[Source data]
-*-

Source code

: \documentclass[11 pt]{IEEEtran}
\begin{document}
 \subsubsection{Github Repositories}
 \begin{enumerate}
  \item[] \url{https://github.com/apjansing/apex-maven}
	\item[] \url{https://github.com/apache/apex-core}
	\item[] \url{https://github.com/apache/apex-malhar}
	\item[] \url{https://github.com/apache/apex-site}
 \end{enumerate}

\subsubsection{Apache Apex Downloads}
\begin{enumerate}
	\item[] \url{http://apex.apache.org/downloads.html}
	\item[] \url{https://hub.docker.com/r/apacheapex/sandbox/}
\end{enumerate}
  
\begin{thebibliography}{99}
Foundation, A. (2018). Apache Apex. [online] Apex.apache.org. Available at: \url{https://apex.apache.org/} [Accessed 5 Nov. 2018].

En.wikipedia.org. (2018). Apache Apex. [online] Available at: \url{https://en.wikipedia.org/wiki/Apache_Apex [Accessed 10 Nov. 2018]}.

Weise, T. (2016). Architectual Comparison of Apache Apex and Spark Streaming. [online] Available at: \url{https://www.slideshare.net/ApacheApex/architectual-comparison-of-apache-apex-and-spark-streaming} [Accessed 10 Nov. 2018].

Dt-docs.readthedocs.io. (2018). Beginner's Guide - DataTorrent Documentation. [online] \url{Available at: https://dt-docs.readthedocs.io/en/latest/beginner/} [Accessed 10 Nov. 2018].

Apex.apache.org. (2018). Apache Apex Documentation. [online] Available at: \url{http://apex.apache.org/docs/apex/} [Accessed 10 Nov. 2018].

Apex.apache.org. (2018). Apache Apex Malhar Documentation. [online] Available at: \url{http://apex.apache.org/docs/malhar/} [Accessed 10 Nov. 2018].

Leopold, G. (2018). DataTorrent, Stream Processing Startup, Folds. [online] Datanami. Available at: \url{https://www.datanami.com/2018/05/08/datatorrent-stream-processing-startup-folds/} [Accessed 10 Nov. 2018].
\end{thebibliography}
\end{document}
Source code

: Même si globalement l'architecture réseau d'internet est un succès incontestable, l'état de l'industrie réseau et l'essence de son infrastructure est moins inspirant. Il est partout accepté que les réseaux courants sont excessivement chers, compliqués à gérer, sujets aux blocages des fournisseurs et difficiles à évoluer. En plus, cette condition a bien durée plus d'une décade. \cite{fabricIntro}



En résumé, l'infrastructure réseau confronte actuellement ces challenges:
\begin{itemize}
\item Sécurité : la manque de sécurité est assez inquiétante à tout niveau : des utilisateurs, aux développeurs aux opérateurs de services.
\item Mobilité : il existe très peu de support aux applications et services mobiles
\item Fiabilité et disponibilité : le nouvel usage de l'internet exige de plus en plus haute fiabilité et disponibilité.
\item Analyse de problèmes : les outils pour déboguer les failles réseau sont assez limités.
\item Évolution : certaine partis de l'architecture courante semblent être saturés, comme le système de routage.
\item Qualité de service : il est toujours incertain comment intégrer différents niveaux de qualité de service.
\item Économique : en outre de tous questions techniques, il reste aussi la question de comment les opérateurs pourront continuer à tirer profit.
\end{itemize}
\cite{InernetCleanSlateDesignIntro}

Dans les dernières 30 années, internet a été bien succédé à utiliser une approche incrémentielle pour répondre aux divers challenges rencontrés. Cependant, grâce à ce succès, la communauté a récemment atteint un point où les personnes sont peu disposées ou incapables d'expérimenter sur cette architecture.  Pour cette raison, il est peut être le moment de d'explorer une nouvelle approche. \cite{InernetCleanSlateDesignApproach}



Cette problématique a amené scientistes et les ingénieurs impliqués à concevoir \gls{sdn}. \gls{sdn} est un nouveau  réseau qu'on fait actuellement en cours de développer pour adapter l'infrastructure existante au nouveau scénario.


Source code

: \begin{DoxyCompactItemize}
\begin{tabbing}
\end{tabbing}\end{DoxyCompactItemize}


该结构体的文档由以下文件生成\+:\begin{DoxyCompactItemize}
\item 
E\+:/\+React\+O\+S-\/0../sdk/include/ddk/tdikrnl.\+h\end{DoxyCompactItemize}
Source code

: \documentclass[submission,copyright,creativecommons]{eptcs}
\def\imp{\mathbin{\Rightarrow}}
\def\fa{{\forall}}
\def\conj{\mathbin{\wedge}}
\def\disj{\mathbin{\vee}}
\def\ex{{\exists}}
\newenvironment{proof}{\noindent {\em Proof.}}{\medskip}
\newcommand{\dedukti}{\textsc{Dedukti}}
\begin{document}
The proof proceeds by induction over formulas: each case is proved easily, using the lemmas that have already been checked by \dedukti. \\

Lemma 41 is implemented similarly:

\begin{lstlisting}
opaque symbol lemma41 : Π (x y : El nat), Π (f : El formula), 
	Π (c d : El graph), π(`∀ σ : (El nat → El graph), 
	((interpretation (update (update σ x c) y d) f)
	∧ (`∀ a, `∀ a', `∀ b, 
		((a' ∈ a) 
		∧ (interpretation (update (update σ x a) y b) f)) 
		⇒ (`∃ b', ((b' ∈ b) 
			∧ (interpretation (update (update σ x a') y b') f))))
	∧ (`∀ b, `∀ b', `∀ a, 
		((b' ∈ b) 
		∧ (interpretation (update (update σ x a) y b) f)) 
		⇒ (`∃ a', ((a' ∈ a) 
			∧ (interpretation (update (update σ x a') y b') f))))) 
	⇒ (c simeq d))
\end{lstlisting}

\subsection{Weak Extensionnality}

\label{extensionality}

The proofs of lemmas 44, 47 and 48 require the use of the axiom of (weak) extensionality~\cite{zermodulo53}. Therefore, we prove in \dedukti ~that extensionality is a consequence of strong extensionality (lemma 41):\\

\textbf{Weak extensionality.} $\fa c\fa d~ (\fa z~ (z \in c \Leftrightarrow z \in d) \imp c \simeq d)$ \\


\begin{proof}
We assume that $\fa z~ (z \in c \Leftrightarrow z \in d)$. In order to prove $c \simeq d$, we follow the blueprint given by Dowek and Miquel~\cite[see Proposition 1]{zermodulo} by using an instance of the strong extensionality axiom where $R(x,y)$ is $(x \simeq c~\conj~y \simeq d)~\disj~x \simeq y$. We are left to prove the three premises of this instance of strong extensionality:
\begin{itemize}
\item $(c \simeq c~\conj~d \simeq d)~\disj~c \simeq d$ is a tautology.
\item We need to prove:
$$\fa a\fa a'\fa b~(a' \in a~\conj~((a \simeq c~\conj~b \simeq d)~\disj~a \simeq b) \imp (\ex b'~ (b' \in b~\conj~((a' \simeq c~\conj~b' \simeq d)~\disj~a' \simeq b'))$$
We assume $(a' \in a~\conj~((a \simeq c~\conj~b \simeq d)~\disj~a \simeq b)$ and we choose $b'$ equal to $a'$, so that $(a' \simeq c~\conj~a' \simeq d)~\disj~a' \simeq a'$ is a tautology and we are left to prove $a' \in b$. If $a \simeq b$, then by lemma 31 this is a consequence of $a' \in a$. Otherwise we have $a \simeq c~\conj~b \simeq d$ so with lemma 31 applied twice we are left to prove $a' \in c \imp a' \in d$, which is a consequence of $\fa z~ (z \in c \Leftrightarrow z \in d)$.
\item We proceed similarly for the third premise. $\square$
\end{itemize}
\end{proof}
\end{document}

-*-

Exercise =
Reproduce the data above in full, with no line missing.

Reply =
Source code

: \documentclass[11 pt]{IEEEtran}
\begin{document}
 \subsubsection{Github Repositories}
 \begin{enumerate}
  \item[] \url{https://github.com/apjansing/apex-maven}
	\item[] \url{https://github.com/apache/apex-core}
	\item[] \url{https://github.com/apache/apex-malhar}
	\item[] \url{https://github.com/apache/apex-site}
 \end{enumerate}

\subsubsection{Apache Apex Downloads}
\begin{enumerate}
	\item[] \url{http://apex.apache.org/downloads.html}
	\item[] \url{https://hub.docker.com/r/apacheapex/sandbox/}
\end{enumerate}
  
\begin{thebibliography}{99}
Foundation, A. (2018). Apache Apex. [online] Apex.apache.org. Available at: \url{https://apex.apache.org/} [Accessed 5 Nov. 2018].

En.wikipedia.org. (2018). Apache Apex. [online] Available at: \url{https://en.wikipedia.org/wiki/Apache_Apex [Accessed 10 Nov. 2018]}.

Weise, T. (2016). Architectual Comparison of Apache Apex and Spark Streaming. [online] Available at: \url{https://www.slideshare.net/ApacheApex/architectual-comparison-of-apache-apex-and-spark-streaming} [Accessed 10 Nov. 2018].

Dt-docs.readthedocs.io. (2018). Beginner's Guide - DataTorrent Documentation. [online] \url{Available at: https://dt-docs.readthedocs.io/en/latest/beginner/} [Accessed 10 Nov. 2018].

Apex.apache.org. (2018). Apache Apex Documentation. [online] Available at: \url{http://apex.apache.org/docs/apex/} [Accessed 10 Nov. 2018].

Apex.apache.org. (2018). Apache Apex Malhar Documentation. [online] Available at: \url{http://apex.apache.org/docs/malhar/} [Accessed 10 Nov. 2018].

Leopold, G. (2018). DataTorrent, Stream Processing Startup, Folds. [online] Datanami. Available at: \url{https://www.datanami.com/2018/05/08/datatorrent-stream-processing-startup-folds/} [Accessed 10 Nov. 2018].
\end{thebibliography}
\end{document}
Source code

: Même si globalement l'architecture réseau d'internet est un succès incontestable, l'état de l'industrie réseau et l'essence de son infrastructure est moins inspirant. Il est partout accepté que les réseaux courants sont excessivement chers, compliqués à gérer, sujets aux blocages des fournisseurs et difficiles à évoluer. En plus, cette condition a bien durée plus d'une décade. \cite{fabricIntro}



En résumé, l'infrastructure réseau confronte actuellement ces challenges:
\begin{itemize}
\item Sécurité : la manque de sécurité est assez inquiétante à tout niveau : des utilisateurs, aux développeurs aux opérateurs de services.
\item Mobilité : il existe très peu de support aux applications et services mobiles
\item Fiabilité et disponibilité : le nouvel usage de l'internet exige de plus en plus haute fiabilité et disponibilité.
\item Analyse de problèmes : les outils pour déboguer les failles réseau sont assez limités.
\item Évolution : certaine partis de l'architecture courante semblent être saturés, comme le système de routage.
\item Qualité de service : il est toujours incertain comment intégrer différents niveaux de qualité de service.
\item Économique : en outre de tous questions techniques, il reste aussi la question de comment les opérateurs pourront continuer à tirer profit.
\end{itemize}
\cite{InernetCleanSlateDesignIntro}

Dans les dernières 30 années, internet a été bien succédé à utiliser une approche incrémentielle pour répondre aux divers challenges rencontrés. Cependant, grâce à ce succès, la communauté a récemment atteint un point où les personnes sont peu disposées ou incapables d'expérimenter sur cette architecture.  Pour cette raison, il est peut être le moment de d'explorer une nouvelle approche. \cite{InernetCleanSlateDesignApproach}



Cette problématique a amené scientistes et les ingénieurs impliqués à concevoir \gls{sdn}. \gls{sdn} est un nouveau  réseau qu'on fait actuellement en cours de développer pour adapter l'infrastructure existante au nouveau scénario.


Source code

: \begin{DoxyCompactItemize}
\begin{tabbing}
\end{tabbing}\end{DoxyCompactItemize}


该结构体的文档由以下文件生成\+:\begin{DoxyCompactItemize}
\item 
E\+:/\+React\+O\+S-\/0../sdk/include/ddk/tdikrnl.\+h\end{DoxyCompactItemize}
Source code

: \documentclass[submission,copyright,creativecommons]{eptcs}
\def\imp{\mathbin{\Rightarrow}}
\def\fa{{\forall}}
\def\conj{\mathbin{\wedge}}
\def\disj{\mathbin{\vee}}
\def\ex{{\exists}}
\newenvironment{proof}{\noindent {\em Proof.}}{\medskip}
\newcommand{\dedukti}{\textsc{Dedukti}}
\begin{document}
The proof proceeds by induction over formulas: each case is proved easily, using the lemmas that have already been checked by \dedukti. \\

Lemma 41 is implemented similarly:

\begin{lstlisting}
opaque symbol lemma41 : Π (x y : El nat), Π (f : El formula), 
	Π (c d : El graph), π(`∀ σ : (El nat → El graph), 
	((interpretation (update (update σ x c) y d) f)
	∧ (`∀ a, `∀ a', `∀ b, 
		((a' ∈ a) 
		∧ (interpretation (update (update σ x a) y b) f)) 
		⇒ (`∃ b', ((b' ∈ b) 
			∧ (interpretation (update (update σ x a') y b') f))))
	∧ (`∀ b, `∀ b', `∀ a, 
		((b' ∈ b) 
		∧ (interpretation (update (update σ x a) y b) f)) 
		⇒ (`∃ a', ((a' ∈ a) 
			∧ (interpretation (update (update σ x a') y b') f))))) 
	⇒ (c simeq d))
\end{lstlisting}

\subsection{Weak Extensionnality}

\label{extensionality}

The proofs of lemmas 44, 47 and 48 require the use of the axiom of (weak) extensionality~\cite{zermodulo53}. Therefore, we prove in \dedukti ~that extensionality is a consequence of strong extensionality (lemma 41):\\

\textbf{Weak extensionality.} $\fa c\fa d~ (\fa z~ (z \in c \Leftrightarrow z \in d) \imp c \simeq d)$ \\


\begin{proof}
We assume that $\fa z~ (z \in c \Leftrightarrow z \in d)$. In order to prove $c \simeq d$, we follow the blueprint given by Dowek and Miquel~\cite[see Proposition 1]{zermodulo} by using an instance of the strong extensionality axiom where $R(x,y)$ is $(x \simeq c~\conj~y \simeq d)~\disj~x \simeq y$. We are left to prove the three premises of this instance of strong extensionality:
\begin{itemize}
\item $(c \simeq c~\conj~d \simeq d)~\disj~c \simeq d$ is a tautology.
\item We need to prove:
$$\fa a\fa a'\fa b~(a' \in a~\conj~((a \simeq c~\conj~b \simeq d)~\disj~a \simeq b) \imp (\ex b'~ (b' \in b~\conj~((a' \simeq c~\conj~b' \simeq d)~\disj~a' \simeq b'))$$
We assume $(a' \in a~\conj~((a \simeq c~\conj~b \simeq d)~\disj~a \simeq b)$ and we choose $b'$ equal to $a'$, so that $(a' \simeq c~\conj~a' \simeq d)~\disj~a' \simeq a'$ is a tautology and we are left to prove $a' \in b$. If $a \simeq b$, then by lemma 31 this is a consequence of $a' \in a$. Otherwise we have $a \simeq c~\conj~b \simeq d$ so with lemma 31 applied twice we are left to prove $a' \in c \imp a' \in d$, which is a consequence of $\fa z~ (z \in c \Leftrightarrow z \in d)$.
\item We proceed similarly for the third premise. $\square$
\end{itemize}
\end{proof}
\end{document}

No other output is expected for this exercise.